During a concert in Three Hills last October, the performance was heavy in prayers, scripture reading and general pontificating about Jesus.
Strict rules at Prairie have been toned down a bit in the past few years. Students are allowed to listen to rock music — although anyone attempting to blare a Marilyn Manson disc can expect an intervention and lecture from fellow students. But that doesn’t mean Christian entertainers aren’t held to higher standards by the student body.
“If they are living for Christ and have given their lives to Christ and made a commitment to Christ,” says Jordan Pelland, a 20-year-old early childhood education student at Prairie. “Then living in accordance to what God has called them to do is, for lack of a better word, an obligation.”
What role such scrutiny played in the disintegration of Jake is unclear. But one gets the distinct impression that straying from the flock can be difficult.
There are major advantages to playing the Christian rock world — even at the lowest rung of the ladder. A network of Christian book stores, media and large youth groups provide automatic audiences and place bands in venues their secular counterparts could never dream of.
But there are rules to follow.
“In the Christian subculture there are gatekeepers,” says Rendall, who remains on good terms with the Penner brothers. “There’s youth pastors, book store owners, people who control the Christian media and they do have certain expectations. I don’t know if it’s good, bad or indifferent. But if you are going to play in that arena, you have to play by their rules.”

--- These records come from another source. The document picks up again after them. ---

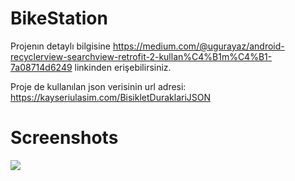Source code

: # BikeStation

Projenın detaylı bilgisine https://medium.com/@ugurayaz/android-recyclerview-searchview-retrofit-2-kullan%C4%B1m%C4%B1-7a08714d6249 linkinden erişebilirsiniz.

Proje de kullanılan json verisinin url adresi: https://kayseriulasim.com/BisikletDuraklariJSON

# Screenshots
![](_screenshots/preview.png)
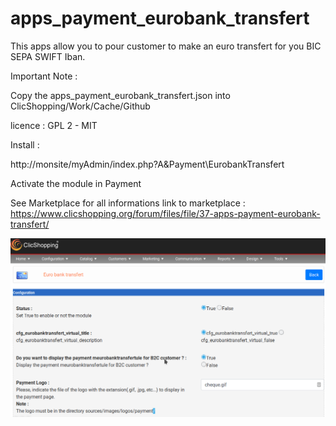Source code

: # apps_payment_eurobank_transfert

This apps allow you to pour customer to make an euro transfert for you
BIC
SEPA
SWIFT
Iban.

Important Note :

Copy the apps_payment_eurobank_transfert.json into ClicShopping/Work/Cache/Github

licence  : GPL 2 - MIT

Install :

http://monsite/myAdmin/index.php?A&Payment\EurobankTransfert

Activate the module in Payment

See Marketplace for all informations
link to marketplace : https://www.clicshopping.org/forum/files/file/37-apps-payment-eurobank-transfert/

![moneris](https://github.com/ClicShoppingOfficialModulesV3/apps_payment_eurobank_transfert/blob/master/ModuleInfosJson/eurobank.png)


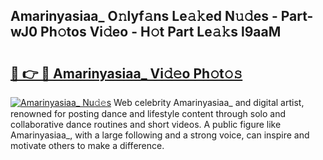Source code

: ## Amarinyasiaa_ O𝚗lyf𝚊ns Le𝚊𝚔ed N𝚞𝚍es - Part-wJ0 Ph𝚘tos Vi𝚍eo - H𝚘t Part Le𝚊𝚔s l9aaM

# <h2><a href="http://hf4n8a.feru.top/?c=Amarinyasiaa_">🔗 👉 🔴 Amarinyasiaa_ Vi𝚍𝚎o Ph𝚘t𝚘𝚜</a></h2>

[![Amarinyasiaa_ Nu𝚍𝚎s](https://i.imgur.com/0TWrTi3.gif)](http://hf4n8a.feru.top/?c=Amarinyasiaa_)
Web celebrity Amarinyasiaa_ and digital artist, renowned for posting dance and lifestyle content through solo and collaborative dance routines and short videos. A public figure like Amarinyasiaa_, with a large following and a strong voice, can inspire and motivate others to make a difference.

When Toby Penner released a decidedly secular collection of songs after Jake’s breakup, he heard from a number of fans who bemoaned his abandonment of Christian entertainment.
His brother Josh has since become a chiropractor in Portland, Ore. Marty works for a think-tank involved in conflict resolution on the West Bank. But, according to Toby, strange rumours about the brothers’ post-Jake activities persist in the industry.
When told that one townsperson had whispered to the Herald about Josh’s embrace of the Wiccan faith, Toby could barely contain his laughter.
“That’s probably the funniest rumour about us that I’ve heard so far,” he says. “And there have been some funny ones. . . Rumours have always abounded about us being in various cults, so I guess it’s not that surprising. There’s also a lot of rumours about us and strip clubs. I don’t recall the specifics. It’s all a bunch of silliness.”
And while Penner says he has no regrets about his short journey into Christian entertainment, he admits his devotion to Christianity has dwindled in the past few years.
Just what is his relationship with the faith that supposedly guided him from the smalltown of Three Hills to Music City? Is he still a devout Christian?
“I would say no,” he says. “I still go to a church every week that I’m involved in. It’s a cool bunch of people. I don’t want to disregard everything. I don’t live an irresponsible lifestyle. But I would say I definitely don’t have the same beliefs I had back then.”